Charlottesville, Virginia is a small quiet city that houses nearly 50,000 people. Home to the University of Virginia, one of the top universities in the country that was founded by Thomas Jefferson in 1819. However, despite the strong reputation that both the city and school have, racism and white supremacist groups have lived in the shadows of Charlottesville for decades.
On Saturday, the entire country had their eyes on the city, where white supremacy groups gathered in record numbers to protest the removal of the General Robert E. Lee statue. In February, the Charlottesville City Council had voted 3-2 to remove the statue from the Emancipation Park, which was formerly Lee Park.
This was not the first time that the KKK has protested in Charlottesville. There was a march as recently as July regarding the statue’s removal. To protest in a community, a person or group of people must get a permit signed by city officials. This permit requires the location, amount of people, and cause. The Ku Klux Klan’s “Unite the Right” group got this permit and was within their rights to peacefully demonstrate against the decision to remove the statue. Antifascist groups also applied and were granted permits disclosing their footprint and location to protest against the white supremacists.

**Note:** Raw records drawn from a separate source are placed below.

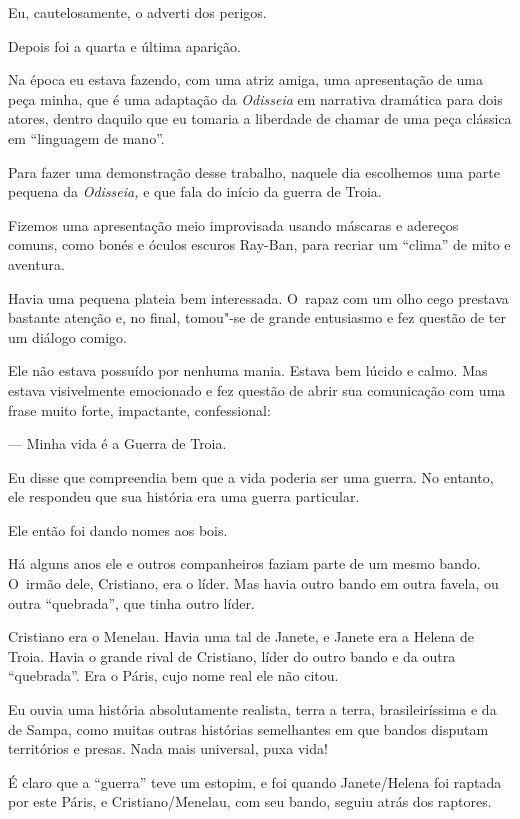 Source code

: Eu, cautelosamente, o adverti dos perigos.

\asterisc{}

Depois foi a quarta e última aparição.

Na época eu estava fazendo, com uma atriz amiga, uma apresentação de uma
peça minha, que é uma adaptação da \emph{Odisseia} em narrativa dramática para
dois atores, dentro daquilo que eu tomaria a liberdade de chamar de uma
peça clássica em ``linguagem de mano''.

Para fazer uma demonstração desse trabalho, naquele dia escolhemos uma
parte pequena da \emph{Odisseia,} e que fala do início da guerra de Troia.

Fizemos uma apresentação meio improvisada usando máscaras e adereços
comuns, como bonés e óculos escuros Ray-Ban, para recriar um ``clima'' de
mito e aventura.

Havia uma pequena plateia bem interessada. O~rapaz com um olho cego
prestava bastante atenção e, no final, tomou"-se de grande entusiasmo e
fez questão de ter um diálogo comigo.

Ele não estava possuído por nenhuma mania. Estava bem lúcido e calmo.
Mas estava visivelmente emocionado e fez questão de abrir sua
comunicação com uma frase muito forte, impactante, confessional:

— Minha vida é a Guerra de Troia.

Eu disse que compreendia bem que a vida poderia ser uma guerra. No
entanto, ele respondeu que sua história era uma guerra particular.

Ele então foi dando nomes aos bois.

Há alguns anos ele e outros companheiros faziam parte de um mesmo bando.
O~irmão dele, Cristiano, era o líder. Mas havia outro bando em outra
favela, ou outra ``quebrada'', que tinha outro líder.

Cristiano era o Menelau. Havia uma tal de Janete, e Janete era a Helena
de Troia. Havia o grande rival de Cristiano, líder do outro bando e da
outra ``quebrada''. Era o Páris, cujo nome real ele não citou.

Eu ouvia uma história absolutamente realista, terra a terra,
brasileiríssima e da  de Sampa, como muitas outras histórias
semelhantes em que bandos disputam territórios e presas. Nada mais
universal, puxa vida!

É claro que a ``guerra'' teve um estopim, e foi quando Janete/Helena foi
raptada por este Páris, e Cristiano/Menelau, com seu bando, seguiu atrás
dos raptores.

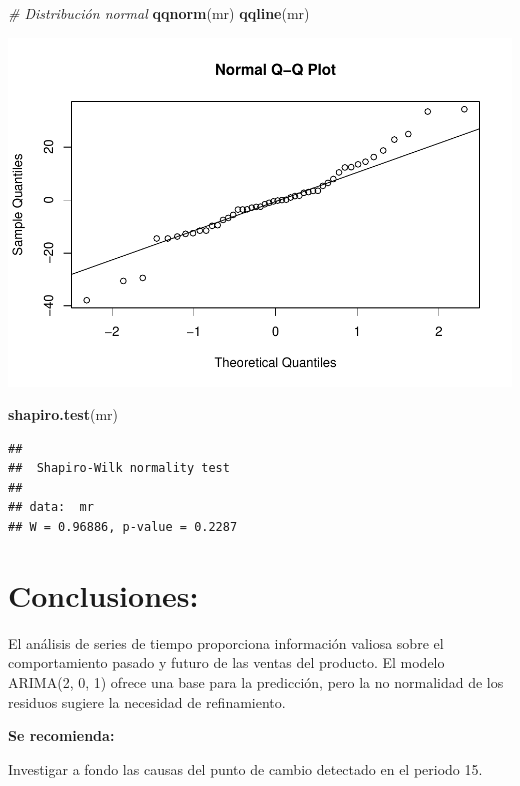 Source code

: \documentclass[
]{book}
\newenvironment{Shaded}{\begin{snugshade}}{\end{snugshade}}
\newcommand{\CommentTok}[1]{\textcolor[rgb]{0.56,0.35,0.01}{\textit{#1}}}
\newcommand{\FunctionTok}[1]{\textcolor[rgb]{0.13,0.29,0.53}{\textbf{#1}}}
\newcommand{\NormalTok}[1]{#1}
\begin{document}
\begin{Shaded}
\begin{Highlighting}[]
\CommentTok{\# Distribución normal}
\FunctionTok{qqnorm}\NormalTok{(mr)}
\FunctionTok{qqline}\NormalTok{(mr)}
\end{Highlighting}
\end{Shaded}

\includegraphics{_main_files/figure-latex/unnamed-chunk-21-2.pdf}

\begin{Shaded}
\begin{Highlighting}[]
\FunctionTok{shapiro.test}\NormalTok{(mr)}
\end{Highlighting}
\end{Shaded}

\begin{verbatim}
## 
##  Shapiro-Wilk normality test
## 
## data:  mr
## W = 0.96886, p-value = 0.2287
\end{verbatim}

\section{Conclusiones:}\label{conclusiones}

El análisis de series de tiempo proporciona información valiosa sobre el comportamiento pasado y futuro de las ventas del producto. El modelo ARIMA(2, 0, 1) ofrece una base para la predicción, pero la no normalidad de los residuos sugiere la necesidad de refinamiento.

\textbf{Se recomienda:}

Investigar a fondo las causas del punto de cambio detectado en el periodo 15.
\end{document}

Violence erupted between the two groups, and the protest was anything but peaceful. Police ended up using tear gas to break it up. People were using sticks and fire torches to fight. One woman, Heather Hayer, was killed and dozens more were injured after a white supremacist, James Alex Fields, Jr., drove through the crowd of counter-protesters. The scene looked much like it did back in the 1960s and 70s when violence broke out during protests scattered throughout the country after Jim Crow laws were abolished and segregation formally ended.
Have we not learned from our history?
Sociology professor David Cunningham at the Washington University in St. Louis has extensively studied the Ku Klux Klan and the group’s tendencies. In an interview with Red Alert Politics, he pinpointed why he thinks racially-charged violence is back in the headlines.
“I think it would have been unheard of to say that you could mobilize a thousand people before this year,” Cunningham said.
What he is noticing is racially-charged groups, like white supremacists, are organizing and mobilizing together more so than we’ve seen in the past 30 years. In part, he blames the climate of the country, saying that for the first time in a while these groups feel the nation is more supportive of protests and the collective action.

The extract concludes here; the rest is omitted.